DATASET RECORDS:
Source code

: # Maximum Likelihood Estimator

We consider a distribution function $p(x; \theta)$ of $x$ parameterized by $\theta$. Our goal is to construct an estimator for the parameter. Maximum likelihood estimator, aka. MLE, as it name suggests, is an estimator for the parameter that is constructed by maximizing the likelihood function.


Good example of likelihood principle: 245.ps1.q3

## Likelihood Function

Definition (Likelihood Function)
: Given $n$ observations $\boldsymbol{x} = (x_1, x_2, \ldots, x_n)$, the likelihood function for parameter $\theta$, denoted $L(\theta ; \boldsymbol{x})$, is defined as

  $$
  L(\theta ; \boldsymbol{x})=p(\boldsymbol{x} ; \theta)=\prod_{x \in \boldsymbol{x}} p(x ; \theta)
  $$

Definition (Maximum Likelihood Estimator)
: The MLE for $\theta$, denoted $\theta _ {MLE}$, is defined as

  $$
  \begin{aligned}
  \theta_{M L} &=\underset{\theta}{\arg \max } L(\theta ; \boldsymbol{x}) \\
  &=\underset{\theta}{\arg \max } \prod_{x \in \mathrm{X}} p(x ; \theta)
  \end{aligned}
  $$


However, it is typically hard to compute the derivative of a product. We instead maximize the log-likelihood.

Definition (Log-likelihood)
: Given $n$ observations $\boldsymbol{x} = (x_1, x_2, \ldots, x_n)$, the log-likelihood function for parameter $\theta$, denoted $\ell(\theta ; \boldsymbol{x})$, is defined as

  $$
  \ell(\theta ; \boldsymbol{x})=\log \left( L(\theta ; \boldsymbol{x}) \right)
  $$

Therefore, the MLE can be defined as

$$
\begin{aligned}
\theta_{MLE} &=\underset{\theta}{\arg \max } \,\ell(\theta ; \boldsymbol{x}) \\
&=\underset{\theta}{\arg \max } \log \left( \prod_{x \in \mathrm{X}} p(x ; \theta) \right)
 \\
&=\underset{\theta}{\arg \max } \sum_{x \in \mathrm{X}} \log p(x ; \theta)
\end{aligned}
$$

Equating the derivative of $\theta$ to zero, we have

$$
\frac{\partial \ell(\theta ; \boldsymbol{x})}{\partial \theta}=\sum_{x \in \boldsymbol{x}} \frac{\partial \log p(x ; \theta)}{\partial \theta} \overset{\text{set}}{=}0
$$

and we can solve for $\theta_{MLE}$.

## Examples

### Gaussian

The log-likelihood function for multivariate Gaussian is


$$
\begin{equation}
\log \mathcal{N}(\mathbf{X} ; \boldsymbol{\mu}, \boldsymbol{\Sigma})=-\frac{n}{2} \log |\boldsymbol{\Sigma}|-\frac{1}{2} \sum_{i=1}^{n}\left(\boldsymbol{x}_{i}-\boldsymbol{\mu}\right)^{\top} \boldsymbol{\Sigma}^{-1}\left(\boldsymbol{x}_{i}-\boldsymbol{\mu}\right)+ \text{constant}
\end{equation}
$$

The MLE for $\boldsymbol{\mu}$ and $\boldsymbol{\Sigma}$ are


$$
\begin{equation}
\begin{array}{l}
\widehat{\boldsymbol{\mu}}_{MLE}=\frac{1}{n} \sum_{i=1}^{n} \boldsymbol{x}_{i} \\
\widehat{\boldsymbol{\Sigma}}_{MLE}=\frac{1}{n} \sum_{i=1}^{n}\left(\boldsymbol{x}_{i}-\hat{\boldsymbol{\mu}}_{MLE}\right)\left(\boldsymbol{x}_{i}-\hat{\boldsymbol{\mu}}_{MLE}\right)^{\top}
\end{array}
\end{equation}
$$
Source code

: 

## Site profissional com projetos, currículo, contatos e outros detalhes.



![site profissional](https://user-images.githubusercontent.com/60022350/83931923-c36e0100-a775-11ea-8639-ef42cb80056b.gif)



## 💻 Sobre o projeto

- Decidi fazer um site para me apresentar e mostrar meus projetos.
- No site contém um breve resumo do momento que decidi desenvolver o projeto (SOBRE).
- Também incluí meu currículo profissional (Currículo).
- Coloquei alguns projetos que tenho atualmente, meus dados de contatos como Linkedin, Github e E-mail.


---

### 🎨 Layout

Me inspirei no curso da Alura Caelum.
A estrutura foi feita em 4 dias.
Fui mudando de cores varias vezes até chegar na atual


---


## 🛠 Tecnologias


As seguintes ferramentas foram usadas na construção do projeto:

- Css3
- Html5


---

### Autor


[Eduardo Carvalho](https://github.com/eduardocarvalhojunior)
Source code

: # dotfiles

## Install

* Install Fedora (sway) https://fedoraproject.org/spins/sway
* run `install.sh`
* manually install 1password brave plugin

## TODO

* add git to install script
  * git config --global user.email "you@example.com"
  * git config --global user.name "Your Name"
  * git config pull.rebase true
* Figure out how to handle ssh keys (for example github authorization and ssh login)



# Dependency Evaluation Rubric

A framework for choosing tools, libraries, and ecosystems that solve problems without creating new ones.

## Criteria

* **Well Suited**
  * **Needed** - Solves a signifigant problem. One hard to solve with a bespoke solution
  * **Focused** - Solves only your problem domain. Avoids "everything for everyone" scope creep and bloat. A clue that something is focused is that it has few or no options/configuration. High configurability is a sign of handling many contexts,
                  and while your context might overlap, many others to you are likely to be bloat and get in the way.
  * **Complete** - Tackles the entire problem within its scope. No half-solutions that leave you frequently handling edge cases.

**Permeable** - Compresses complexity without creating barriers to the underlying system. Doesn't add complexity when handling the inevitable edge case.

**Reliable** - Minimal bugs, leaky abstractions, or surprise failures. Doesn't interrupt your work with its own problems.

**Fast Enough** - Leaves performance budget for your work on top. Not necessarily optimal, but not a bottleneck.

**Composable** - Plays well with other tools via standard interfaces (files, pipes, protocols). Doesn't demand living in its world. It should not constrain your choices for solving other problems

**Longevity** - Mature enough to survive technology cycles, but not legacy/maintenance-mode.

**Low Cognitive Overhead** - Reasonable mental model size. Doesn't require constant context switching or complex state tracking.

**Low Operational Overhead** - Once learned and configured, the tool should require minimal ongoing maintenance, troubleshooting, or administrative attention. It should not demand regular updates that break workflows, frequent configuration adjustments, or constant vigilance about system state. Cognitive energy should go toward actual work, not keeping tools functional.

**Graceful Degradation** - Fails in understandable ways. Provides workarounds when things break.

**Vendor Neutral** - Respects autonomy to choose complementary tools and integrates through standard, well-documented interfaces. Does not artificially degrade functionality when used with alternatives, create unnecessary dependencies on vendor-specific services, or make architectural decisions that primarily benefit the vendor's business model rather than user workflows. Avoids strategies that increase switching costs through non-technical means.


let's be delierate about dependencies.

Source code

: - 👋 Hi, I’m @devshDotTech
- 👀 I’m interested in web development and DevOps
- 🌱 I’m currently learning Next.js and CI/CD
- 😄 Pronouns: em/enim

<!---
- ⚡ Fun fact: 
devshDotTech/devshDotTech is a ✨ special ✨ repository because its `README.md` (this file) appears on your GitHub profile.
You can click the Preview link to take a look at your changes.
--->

YOUR GOAL: Look for "parameter" in each line of the material, then copy the lines where it is found.

RESULT OF THE EXERCISE:
We consider a distribution function $p(x; \theta)$ of $x$ parameterized by $\theta$. Our goal is to construct an estimator for the parameter. Maximum likelihood estimator, aka. MLE, as it name suggests, is an estimator for the parameter that is constructed by maximizing the likelihood function.
: Given $n$ observations $\boldsymbol{x} = (x_1, x_2, \ldots, x_n)$, the likelihood function for parameter $\theta$, denoted $L(\theta ; \boldsymbol{x})$, is defined as
: Given $n$ observations $\boldsymbol{x} = (x_1, x_2, \ldots, x_n)$, the log-likelihood function for parameter $\theta$, denoted $\ell(\theta ; \boldsymbol{x})$, is defined as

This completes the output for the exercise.